Sous la direction d’Alain Vaillant

Revue trimestrielle fondée en 1971 par la société des études romantiques et dix-neuviémistes, Romantisme publie des dossiers et des articles centré sur le XIXe siècle et ouvrant sur des perspectives trans-séculaire et transdisciplinaire. Littérature, arts, sciences, histoire trouvent leur place dans la revue qui explore les voies nouvelles qu'offre l'interdisciplinarité.
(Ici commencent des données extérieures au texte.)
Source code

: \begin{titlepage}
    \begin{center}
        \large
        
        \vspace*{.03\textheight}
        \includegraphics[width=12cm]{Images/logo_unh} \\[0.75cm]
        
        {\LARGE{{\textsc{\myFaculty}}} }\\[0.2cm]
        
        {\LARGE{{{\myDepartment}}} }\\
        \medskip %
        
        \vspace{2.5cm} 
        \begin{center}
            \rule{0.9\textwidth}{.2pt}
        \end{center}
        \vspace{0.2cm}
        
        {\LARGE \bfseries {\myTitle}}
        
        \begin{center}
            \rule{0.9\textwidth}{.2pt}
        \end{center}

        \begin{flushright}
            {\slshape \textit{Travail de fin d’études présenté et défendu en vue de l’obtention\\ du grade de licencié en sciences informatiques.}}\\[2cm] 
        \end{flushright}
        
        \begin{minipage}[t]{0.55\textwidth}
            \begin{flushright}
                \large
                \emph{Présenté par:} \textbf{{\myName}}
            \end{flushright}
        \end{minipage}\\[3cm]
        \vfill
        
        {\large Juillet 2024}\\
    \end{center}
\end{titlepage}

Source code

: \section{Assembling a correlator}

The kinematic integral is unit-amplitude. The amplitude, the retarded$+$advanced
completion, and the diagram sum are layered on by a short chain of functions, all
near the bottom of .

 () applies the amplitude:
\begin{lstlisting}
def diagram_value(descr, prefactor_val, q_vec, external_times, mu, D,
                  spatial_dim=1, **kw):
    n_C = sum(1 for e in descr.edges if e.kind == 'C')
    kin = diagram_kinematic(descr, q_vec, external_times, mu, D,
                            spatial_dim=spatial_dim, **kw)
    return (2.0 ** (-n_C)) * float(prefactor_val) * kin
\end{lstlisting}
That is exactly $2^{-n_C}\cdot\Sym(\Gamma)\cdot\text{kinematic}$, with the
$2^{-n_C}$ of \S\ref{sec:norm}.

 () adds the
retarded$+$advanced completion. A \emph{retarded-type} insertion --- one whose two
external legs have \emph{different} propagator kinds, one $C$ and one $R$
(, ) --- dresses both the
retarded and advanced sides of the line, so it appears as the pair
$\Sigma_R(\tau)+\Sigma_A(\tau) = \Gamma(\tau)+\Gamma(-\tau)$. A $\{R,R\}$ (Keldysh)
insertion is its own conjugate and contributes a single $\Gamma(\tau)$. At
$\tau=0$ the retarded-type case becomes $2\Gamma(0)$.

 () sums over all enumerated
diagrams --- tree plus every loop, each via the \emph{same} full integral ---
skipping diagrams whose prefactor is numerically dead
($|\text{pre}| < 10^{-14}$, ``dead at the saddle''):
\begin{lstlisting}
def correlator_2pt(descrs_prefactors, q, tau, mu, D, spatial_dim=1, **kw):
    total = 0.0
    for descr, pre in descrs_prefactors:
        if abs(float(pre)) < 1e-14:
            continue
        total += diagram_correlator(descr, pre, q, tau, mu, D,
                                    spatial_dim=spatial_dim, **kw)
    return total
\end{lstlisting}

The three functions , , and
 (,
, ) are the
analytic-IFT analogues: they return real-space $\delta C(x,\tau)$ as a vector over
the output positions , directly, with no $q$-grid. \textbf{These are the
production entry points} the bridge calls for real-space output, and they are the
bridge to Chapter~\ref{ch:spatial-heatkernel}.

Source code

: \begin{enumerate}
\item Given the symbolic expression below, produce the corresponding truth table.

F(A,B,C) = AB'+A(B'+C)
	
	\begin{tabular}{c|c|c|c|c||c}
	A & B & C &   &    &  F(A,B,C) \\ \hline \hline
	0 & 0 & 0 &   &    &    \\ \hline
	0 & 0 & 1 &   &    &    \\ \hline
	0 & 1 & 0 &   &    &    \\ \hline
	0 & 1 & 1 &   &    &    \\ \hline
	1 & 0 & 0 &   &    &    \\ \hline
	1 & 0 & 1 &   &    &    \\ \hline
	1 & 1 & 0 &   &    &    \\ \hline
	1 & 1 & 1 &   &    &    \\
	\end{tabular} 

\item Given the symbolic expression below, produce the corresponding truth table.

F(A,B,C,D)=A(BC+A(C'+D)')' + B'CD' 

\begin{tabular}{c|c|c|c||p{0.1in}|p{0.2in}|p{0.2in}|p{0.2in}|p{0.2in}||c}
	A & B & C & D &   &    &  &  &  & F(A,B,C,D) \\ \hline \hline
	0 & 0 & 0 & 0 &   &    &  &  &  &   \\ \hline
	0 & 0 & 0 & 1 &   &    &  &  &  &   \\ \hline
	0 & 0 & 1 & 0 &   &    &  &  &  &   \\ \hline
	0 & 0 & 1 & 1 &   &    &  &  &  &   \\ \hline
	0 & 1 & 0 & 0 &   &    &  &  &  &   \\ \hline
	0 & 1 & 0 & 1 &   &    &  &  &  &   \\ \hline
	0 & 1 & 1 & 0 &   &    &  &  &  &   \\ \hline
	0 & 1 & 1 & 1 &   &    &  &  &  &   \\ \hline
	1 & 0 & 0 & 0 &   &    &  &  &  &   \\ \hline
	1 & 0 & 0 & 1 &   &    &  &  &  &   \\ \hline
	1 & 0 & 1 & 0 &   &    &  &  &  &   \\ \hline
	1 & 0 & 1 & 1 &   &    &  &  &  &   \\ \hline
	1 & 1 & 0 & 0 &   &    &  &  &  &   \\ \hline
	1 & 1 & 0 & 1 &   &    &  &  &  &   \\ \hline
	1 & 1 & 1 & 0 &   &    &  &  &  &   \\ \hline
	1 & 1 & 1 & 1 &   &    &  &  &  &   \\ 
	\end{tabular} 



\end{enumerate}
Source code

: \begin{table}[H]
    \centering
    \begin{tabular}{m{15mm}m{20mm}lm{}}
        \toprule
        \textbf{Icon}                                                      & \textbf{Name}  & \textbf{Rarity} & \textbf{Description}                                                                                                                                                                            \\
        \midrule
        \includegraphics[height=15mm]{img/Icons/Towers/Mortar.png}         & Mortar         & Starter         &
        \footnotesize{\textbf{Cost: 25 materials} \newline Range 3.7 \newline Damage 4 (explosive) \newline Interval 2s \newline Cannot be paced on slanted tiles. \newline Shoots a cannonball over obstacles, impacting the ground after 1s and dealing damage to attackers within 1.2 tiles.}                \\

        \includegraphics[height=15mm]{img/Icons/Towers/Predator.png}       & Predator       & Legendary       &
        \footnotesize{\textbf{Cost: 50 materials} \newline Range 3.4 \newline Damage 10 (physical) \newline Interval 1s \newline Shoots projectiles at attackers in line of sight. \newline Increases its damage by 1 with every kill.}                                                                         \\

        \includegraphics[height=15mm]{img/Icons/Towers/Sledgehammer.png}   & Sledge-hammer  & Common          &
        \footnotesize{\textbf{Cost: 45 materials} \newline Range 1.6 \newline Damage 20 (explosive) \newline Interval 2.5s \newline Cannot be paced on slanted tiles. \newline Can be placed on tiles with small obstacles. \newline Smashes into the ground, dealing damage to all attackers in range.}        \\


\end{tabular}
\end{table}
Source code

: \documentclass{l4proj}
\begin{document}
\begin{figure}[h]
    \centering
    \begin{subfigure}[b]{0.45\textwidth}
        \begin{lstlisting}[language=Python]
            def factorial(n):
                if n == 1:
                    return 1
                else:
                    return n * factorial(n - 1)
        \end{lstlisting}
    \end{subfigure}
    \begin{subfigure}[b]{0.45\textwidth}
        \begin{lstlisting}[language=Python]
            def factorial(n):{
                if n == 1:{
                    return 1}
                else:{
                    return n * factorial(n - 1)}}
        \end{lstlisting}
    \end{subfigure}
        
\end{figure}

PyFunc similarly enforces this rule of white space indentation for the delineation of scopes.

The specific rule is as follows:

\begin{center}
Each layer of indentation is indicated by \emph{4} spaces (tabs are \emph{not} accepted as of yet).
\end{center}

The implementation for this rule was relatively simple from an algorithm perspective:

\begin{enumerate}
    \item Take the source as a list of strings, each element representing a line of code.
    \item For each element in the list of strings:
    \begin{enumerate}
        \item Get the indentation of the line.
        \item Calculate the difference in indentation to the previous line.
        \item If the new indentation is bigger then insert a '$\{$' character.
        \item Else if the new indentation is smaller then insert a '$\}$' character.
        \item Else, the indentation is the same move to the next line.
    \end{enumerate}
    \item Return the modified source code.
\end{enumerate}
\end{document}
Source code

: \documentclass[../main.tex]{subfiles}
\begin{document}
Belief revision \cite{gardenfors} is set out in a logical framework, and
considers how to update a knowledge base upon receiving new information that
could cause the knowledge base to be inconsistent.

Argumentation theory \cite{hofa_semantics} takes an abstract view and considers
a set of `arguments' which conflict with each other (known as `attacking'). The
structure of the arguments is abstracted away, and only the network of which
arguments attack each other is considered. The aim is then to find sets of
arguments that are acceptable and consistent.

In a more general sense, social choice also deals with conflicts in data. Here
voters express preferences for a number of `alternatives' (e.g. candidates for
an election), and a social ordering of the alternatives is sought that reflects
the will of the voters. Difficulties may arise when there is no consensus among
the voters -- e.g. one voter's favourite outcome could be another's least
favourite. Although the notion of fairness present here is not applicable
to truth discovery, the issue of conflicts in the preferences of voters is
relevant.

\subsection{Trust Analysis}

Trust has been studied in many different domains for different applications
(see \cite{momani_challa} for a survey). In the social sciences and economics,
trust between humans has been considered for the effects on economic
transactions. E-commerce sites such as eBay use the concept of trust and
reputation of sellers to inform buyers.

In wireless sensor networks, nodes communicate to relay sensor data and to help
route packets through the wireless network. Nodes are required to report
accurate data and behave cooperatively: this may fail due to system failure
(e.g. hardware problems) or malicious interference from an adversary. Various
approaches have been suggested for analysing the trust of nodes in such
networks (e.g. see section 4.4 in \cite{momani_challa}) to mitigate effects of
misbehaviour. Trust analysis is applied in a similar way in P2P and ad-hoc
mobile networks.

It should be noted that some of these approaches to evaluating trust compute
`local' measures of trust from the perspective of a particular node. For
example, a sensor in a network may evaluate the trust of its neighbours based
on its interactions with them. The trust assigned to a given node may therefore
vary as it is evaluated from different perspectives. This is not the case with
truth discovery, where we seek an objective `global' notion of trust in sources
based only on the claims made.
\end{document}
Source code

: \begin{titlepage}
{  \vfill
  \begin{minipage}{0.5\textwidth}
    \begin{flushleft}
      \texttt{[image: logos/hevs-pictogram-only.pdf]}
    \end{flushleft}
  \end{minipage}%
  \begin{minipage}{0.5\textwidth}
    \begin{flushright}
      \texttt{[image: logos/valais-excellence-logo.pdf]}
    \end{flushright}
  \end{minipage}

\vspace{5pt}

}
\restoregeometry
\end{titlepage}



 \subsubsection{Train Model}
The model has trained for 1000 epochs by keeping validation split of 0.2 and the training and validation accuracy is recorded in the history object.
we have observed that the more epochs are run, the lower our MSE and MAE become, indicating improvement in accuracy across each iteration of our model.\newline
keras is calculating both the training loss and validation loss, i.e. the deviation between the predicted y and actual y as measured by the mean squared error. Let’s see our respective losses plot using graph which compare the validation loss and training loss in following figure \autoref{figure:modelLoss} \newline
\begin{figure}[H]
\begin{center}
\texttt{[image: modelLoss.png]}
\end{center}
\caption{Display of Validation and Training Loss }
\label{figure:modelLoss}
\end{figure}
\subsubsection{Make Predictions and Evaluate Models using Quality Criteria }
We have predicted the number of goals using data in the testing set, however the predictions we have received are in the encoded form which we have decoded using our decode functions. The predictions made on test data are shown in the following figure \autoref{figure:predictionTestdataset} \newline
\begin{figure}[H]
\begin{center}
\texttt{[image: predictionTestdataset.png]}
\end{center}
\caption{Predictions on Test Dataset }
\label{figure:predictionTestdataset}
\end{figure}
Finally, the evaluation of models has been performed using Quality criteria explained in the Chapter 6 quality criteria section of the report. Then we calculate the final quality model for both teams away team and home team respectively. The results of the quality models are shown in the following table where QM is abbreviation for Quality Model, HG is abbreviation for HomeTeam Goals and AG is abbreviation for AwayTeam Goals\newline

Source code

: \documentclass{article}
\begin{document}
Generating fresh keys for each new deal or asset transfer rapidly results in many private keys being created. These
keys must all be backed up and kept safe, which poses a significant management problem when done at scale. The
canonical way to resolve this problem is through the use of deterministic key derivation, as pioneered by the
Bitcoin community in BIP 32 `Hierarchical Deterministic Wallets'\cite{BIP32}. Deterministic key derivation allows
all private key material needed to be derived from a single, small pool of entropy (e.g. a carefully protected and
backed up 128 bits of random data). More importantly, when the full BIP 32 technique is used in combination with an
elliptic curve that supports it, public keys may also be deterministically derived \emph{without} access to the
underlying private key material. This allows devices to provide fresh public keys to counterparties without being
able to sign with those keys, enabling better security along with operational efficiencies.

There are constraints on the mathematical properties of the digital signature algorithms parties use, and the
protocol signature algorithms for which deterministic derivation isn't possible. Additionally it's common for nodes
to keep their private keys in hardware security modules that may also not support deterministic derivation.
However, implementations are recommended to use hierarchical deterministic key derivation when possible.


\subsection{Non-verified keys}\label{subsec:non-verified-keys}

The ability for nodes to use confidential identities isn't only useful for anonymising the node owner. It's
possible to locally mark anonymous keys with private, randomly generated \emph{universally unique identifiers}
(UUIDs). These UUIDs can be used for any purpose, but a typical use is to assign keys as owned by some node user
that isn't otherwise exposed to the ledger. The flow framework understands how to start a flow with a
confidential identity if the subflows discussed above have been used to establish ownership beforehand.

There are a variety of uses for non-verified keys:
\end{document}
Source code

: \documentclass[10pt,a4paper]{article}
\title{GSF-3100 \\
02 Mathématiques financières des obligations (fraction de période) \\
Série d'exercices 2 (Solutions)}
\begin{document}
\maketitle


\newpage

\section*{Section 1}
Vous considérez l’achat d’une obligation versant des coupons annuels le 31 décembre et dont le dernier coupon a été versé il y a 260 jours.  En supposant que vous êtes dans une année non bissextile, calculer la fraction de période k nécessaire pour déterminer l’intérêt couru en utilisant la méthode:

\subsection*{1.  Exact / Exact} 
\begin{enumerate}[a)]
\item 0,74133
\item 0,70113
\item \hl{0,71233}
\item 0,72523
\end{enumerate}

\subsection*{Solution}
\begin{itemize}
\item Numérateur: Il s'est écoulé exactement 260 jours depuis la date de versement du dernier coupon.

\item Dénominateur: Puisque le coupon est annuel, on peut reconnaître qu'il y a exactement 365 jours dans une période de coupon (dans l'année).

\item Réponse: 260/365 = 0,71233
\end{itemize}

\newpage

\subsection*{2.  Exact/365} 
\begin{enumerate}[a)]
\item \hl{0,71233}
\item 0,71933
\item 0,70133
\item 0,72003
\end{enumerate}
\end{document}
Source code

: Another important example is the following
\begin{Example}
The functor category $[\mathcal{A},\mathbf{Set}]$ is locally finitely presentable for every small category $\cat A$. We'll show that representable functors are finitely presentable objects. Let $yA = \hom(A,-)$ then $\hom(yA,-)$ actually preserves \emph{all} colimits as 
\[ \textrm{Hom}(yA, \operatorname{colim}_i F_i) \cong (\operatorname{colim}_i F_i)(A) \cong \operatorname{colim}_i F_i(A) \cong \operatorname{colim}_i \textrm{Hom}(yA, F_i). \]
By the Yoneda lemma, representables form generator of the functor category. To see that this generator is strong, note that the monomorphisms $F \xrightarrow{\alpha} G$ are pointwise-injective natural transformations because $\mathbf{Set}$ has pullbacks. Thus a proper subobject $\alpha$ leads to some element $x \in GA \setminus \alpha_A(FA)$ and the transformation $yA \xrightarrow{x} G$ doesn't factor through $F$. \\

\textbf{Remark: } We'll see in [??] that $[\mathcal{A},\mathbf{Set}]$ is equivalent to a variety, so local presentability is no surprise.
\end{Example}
Concernant l'ensemble de l'Europe et lues dans le monde entier, les contributions de chercheurs français et étrangers participent à la connaissance des différents courants littéraires, artistiques, scientifiques, historiques, politiques.

Dans l’introduction du dossier, Alain Vaillant explique que, depuis toujours, le XIXe siècle français a eu un problème avec le merveilleux. D’abord, les écrivains eux-mêmes, mal à l’aise avec cette infraction avouée au rationalisme et au réalisme ; ensuite, leurs commentateurs qui devaient penser que toutes ces histoires à dormir debout n’étaient pas vraiment dignes d’attention. Bien sûr, on trouve des traces du merveilleux au XIXe siècle. Même beaucoup de traces ; mais seulement des traces. Rien de comparable avec l’ambiance féerique qui enveloppe la culture de l’Angleterre victorienne, avec la fantaisie joyeusement malicieuse des contes allemands (de Novalis, Tieck, Hoffmann), avec l'œuvre prodigieuse du Danois Andersen. C’est à cette présence-absence du merveilleux qu’est consacré ce numéro de Romantisme, au premier balisage du vaste chantier ouvert par la recherche des visages, nombreux et métamorphiques, du merveilleux. Chacun de ses auteurs a accepté sans restriction de jouer le jeu qui est celui de Romantisme, renonçant à l’approche monographique pour proposer, chacun dans son périmètre de spécialité, une vraie synthèse qui permette réellement de mettre en perspective l’ensemble des problèmes que pose le merveilleux moderne.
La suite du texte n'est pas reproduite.